Before launching into the dictionary’s entries, Tulard’s introduction considers the development of the detective novel and its subgenres from newspaper (feuilleton) origins in 1841 through the time of the volume’s publication in 2005. The classic detective story, also known as the roman à énigme or whodunit, had become a codified genre before the World Wars, as infamously defined by S.S. Van Dine’s twenty rules (1928), and began to split into subgenres such as hardboiled, suspense, and espionage after 1930. As the Cold War intensified, so did the popularity of espionage novels where guilty parties are punished. The second half of the 20th century saw film adaptations of detective novels as well as more novels by women. Tulard specifically mentions the “queens” of detective fiction, including Agatha Christie, Patricia Highsmith, and P.D. James among others, who contributed to the “féminisation” of the genre. To illustrate the global appeal of detective fiction, he cites an issue of Le magazine littéraire [The Literary Magazine] entitled “Le planète polar” [Detective Planet]. Other French works on the history of the genre, including those, for example, by Régis Messac, Roger Caillois, André Vanoncini, and Mesplède, are also acknowledged. The Bibliothèque des littératures policières (BiLiPo) [Library of Detective Fiction] in Paris, the perfect starting point for any research project on detective fiction, is acknowledged in both the introduction and its own entry.

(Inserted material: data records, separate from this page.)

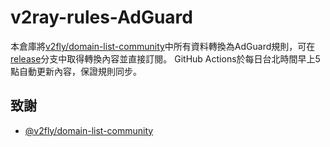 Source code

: # v2ray-rules-AdGuard

本倉庫將[v2fly/domain-list-community](https://github.com/v2fly/domain-list-community)中所有資料轉換為AdGuard規則，可在[release](https://github.com/rootmelo92118/v2ray-rules-AdGuard/tree/release)分支中取得轉換內容並直接訂閱。
GitHub Actions於每日台北時間早上5點自動更新內容，保證規則同步。

## 致謝
- [@v2fly/domain-list-community](https://github.com/v2fly/domain-list-community)
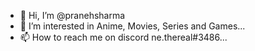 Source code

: - 👋 Hi, I’m @pranehsharma
- 👀 I’m interested in Anime, Movies, Series and Games...
- 📫 How to reach me on discord ne.thereal#3486...

<!---
pranehsharma/pranehsharma is a ✨ special ✨ repository because its `README.md` (this file) appears on your GitHub profile.
You can click the Preview link to take a look at your changes.
--->
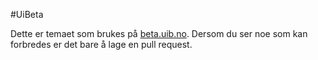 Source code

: #UiBeta

Dette er temaet som brukes på [beta.uib.no](http://beta.uib.no). Dersom du ser noe som kan forbredes er det bare å lage en pull request.  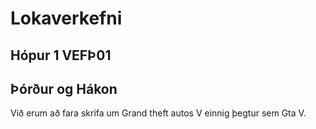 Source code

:# Lokaverkefni
## Hópur 1 VEFÞ01
## Þórður og Hákon

Við erum að fara skrifa um Grand theft autos V einnig þegtur sem Gta V.
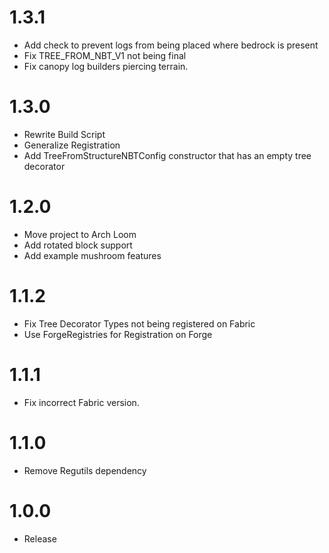 # 1.3.1
* Add check to prevent logs from being placed where bedrock is present
* Fix TREE_FROM_NBT_V1 not being final
* Fix canopy log builders piercing terrain.

# 1.3.0
* Rewrite Build Script
* Generalize Registration
* Add TreeFromStructureNBTConfig constructor that has an empty tree decorator

# 1.2.0
* Move project to Arch Loom
* Add rotated block support
* Add example mushroom features

# 1.1.2
* Fix Tree Decorator Types not being registered on Fabric
* Use ForgeRegistries for Registration on Forge

# 1.1.1
* Fix incorrect Fabric version.

# 1.1.0
* Remove Regutils dependency

# 1.0.0
* Release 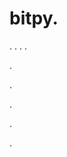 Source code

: # bitpy.
.
.
.
.












.






















































.
























.



























.
















































































.
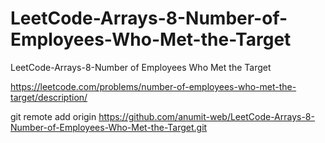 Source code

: # LeetCode-Arrays-8-Number-of-Employees-Who-Met-the-Target
LeetCode-Arrays-8-Number of Employees Who Met the Target

https://leetcode.com/problems/number-of-employees-who-met-the-target/description/

git remote add origin https://github.com/anumit-web/LeetCode-Arrays-8-Number-of-Employees-Who-Met-the-Target.git


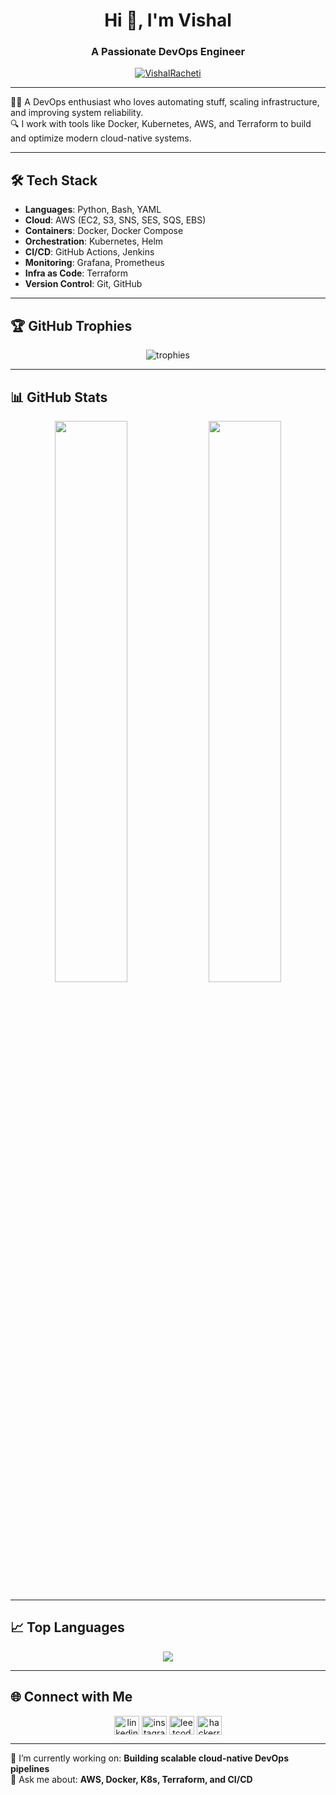 <h1 align="center">Hi 👋, I'm Vishal</h1>
<h3 align="center">A Passionate DevOps Engineer</h3>

<p align="center">
  <a href="https://github.com/VishalRacheti">
    <img src="https://komarev.com/ghpvc/?username=VishalRacheti&label=Profile%20views&color=0e75b6&style=flat" alt="VishalRacheti" />
  </a>
</p>

---

🧑‍💻 A DevOps enthusiast who loves automating stuff, scaling infrastructure, and improving system reliability.  
🔍 I work with tools like Docker, Kubernetes, AWS, and Terraform to build and optimize modern cloud-native systems.

---

## 🛠️ Tech Stack

- **Languages**: Python, Bash, YAML
- **Cloud**: AWS (EC2, S3, SNS, SES, SQS, EBS)
- **Containers**: Docker, Docker Compose
- **Orchestration**: Kubernetes, Helm
- **CI/CD**: GitHub Actions, Jenkins
- **Monitoring**: Grafana, Prometheus
- **Infra as Code**: Terraform
- **Version Control**: Git, GitHub

---

## 🏆 GitHub Trophies

<p align="center">
  <img src="https://github-profile-trophy.vercel.app/?username=VishalRacheti&theme=darkhub&margin-w=10&margin-h=10&row=2&column=4" alt="trophies" />
</p>

---

## 📊 GitHub Stats

<p align="center">
  <img src="https://github-readme-stats.vercel.app/api?username=VishalRacheti&show_icons=true&theme=tokyonight" width="48%" />
  <img src="https://github-readme-streak-stats.herokuapp.com/?user=VishalRacheti&theme=tokyonight" width="48%" />
</p>

---

## 📈 Top Languages

<p align="center">
  <img src="https://github-readme-stats.vercel.app/api/top-langs/?username=VishalRacheti&layout=compact&theme=tokyonight&langs_count=6" />
</p>

---

## 🌐 Connect with Me

<p align="center">
  <a href="https://linkedin.com/in/your-link" target="blank"><img align="center" src="https://cdn.jsdelivr.net/npm/simple-icons@v3/icons/linkedin.svg" alt="linkedin" height="30" width="40" /></a>
  <a href="https://instagram.com/your-link" target="blank"><img align="center" src="https://cdn.jsdelivr.net/npm/simple-icons@v3/icons/instagram.svg" alt="instagram" height="30" width="40" /></a>
  <a href="https://leetcode.com/your-link" target="blank"><img align="center" src="https://cdn.jsdelivr.net/npm/simple-icons@v3/icons/leetcode.svg" alt="leetcode" height="30" width="40" /></a>
  <a href="https://hackerrank.com/your-link" target="blank"><img align="center" src="https://cdn.jsdelivr.net/npm/simple-icons@v3/icons/hackerrank.svg" alt="hackerrank" height="30" width="40" /></a>
</p>

---

🔭 I’m currently working on: **Building scalable cloud-native DevOps pipelines**  
💬 Ask me about: **AWS, Docker, K8s, Terraform, and CI/CD**
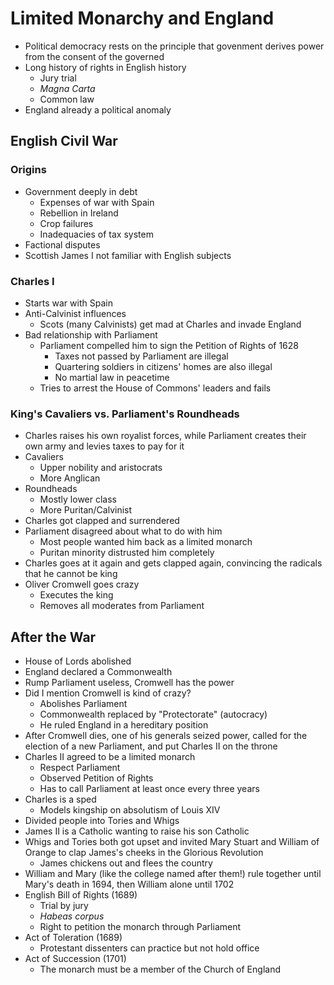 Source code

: # Limited Monarchy and England
* Political democracy rests on the principle that govenment derives power from the consent of the governed
* Long history of rights in English history
  * Jury trial
  * *Magna Carta*
  * Common law
* England already a political anomaly

## English Civil War
### Origins
* Government deeply in debt
  * Expenses of war with Spain
  * Rebellion in Ireland
  * Crop failures
  * Inadequacies of tax system
* Factional disputes
* Scottish James I not familiar with English subjects

### Charles I
* Starts war with Spain
* Anti-Calvinist influences
  * Scots (many Calvinists) get mad at Charles and invade England
* Bad relationship with Parliament
  * Parliament compelled him to sign the Petition of Rights of 1628
    * Taxes not passed by Parliament are illegal
    * Quartering soldiers in citizens' homes are also illegal
    * No martial law in peacetime
  * Tries to arrest the House of Commons' leaders and fails

### King's Cavaliers vs. Parliament's Roundheads
* Charles raises his own royalist forces, while Parliament creates their own army and levies taxes to pay for it
* Cavaliers
  * Upper nobility and aristocrats
  * More Anglican
* Roundheads
  * Mostly lower class
  * More Puritan/Calvinist
* Charles got clapped and surrendered
* Parliament disagreed about what to do with him
  * Most people wanted him back as a limited monarch
  * Puritan minority distrusted him completely
* Charles goes at it again and gets clapped again, convincing the radicals that he cannot be king
* Oliver Cromwell goes crazy
  * Executes the king
  * Removes all moderates from Parliament

## After the War
* House of Lords abolished
* England declared a Commonwealth
* Rump Parliament useless, Cromwell has the power
* Did I mention Cromwell is kind of crazy?
  * Abolishes Parliament
  * Commonwealth replaced by "Protectorate" (autocracy)
  * He ruled England in a hereditary position
* After Cromwell dies, one of his generals seized power, called for the election of a new Parliament, and put Charles II on the throne
* Charles II agreed to be a limited monarch
  * Respect Parliament
  * Observed Petition of Rights
  * Has to call Parliament at least once every three years
* Charles is a sped
  * Models kingship on absolutism of Louis XIV
* Divided people into Tories and Whigs
* James II is a Catholic wanting to raise his son Catholic
* Whigs and Tories both got upset and invited Mary Stuart and William of Orange to clap James's cheeks in the Glorious Revolution
  * James chickens out and flees the country
* William and Mary (like the college named after them!) rule together until Mary's death in 1694, then William alone until 1702
* English Bill of Rights (1689)
  * Trial by jury
  * *Habeas corpus*
  * Right to petition the monarch through Parliament
* Act of Toleration (1689)
  * Protestant dissenters can practice but not hold office
* Act of Succession (1701)
  * The monarch must be a member of the Church of England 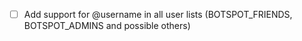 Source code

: - [ ] Add support for @username in all user lists (BOTSPOT_FRIENDS, BOTSPOT_ADMINS and possible others) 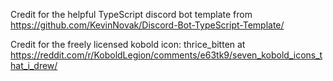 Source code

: 
Credit for the helpful TypeScript discord bot template from https://github.com/KevinNovak/Discord-Bot-TypeScript-Template/

Credit for the freely licensed kobold icon: thrice_bitten at https://reddit.com/r/KoboldLegion/comments/e63tk9/seven_kobold_icons_that_i_drew/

Tulard’s work considers 164 years of crime fiction, from Perry Mason and Nero Wolf to Hercule Poirot and Jules Maigret, from Arthur Conan Doyle and Dashiell Hammett to Ruth Rendell and Patricia Cornwell. The author entries include extensive bibliographies and filmographies, with French translations of each title. North-American and European writers dominate most of the entries, with occasional entries from Latin America. Literary giants who have dabbled in the genre, from Guillaume Apollinaire to Julia Kristeva and Robert Louis Stevenson, are also listed and may surprise readers. The title entries are in French with the original language title in parentheses, which can be confusing if looking by title for a non-French work. Each title entry includes a plot summary of varying length.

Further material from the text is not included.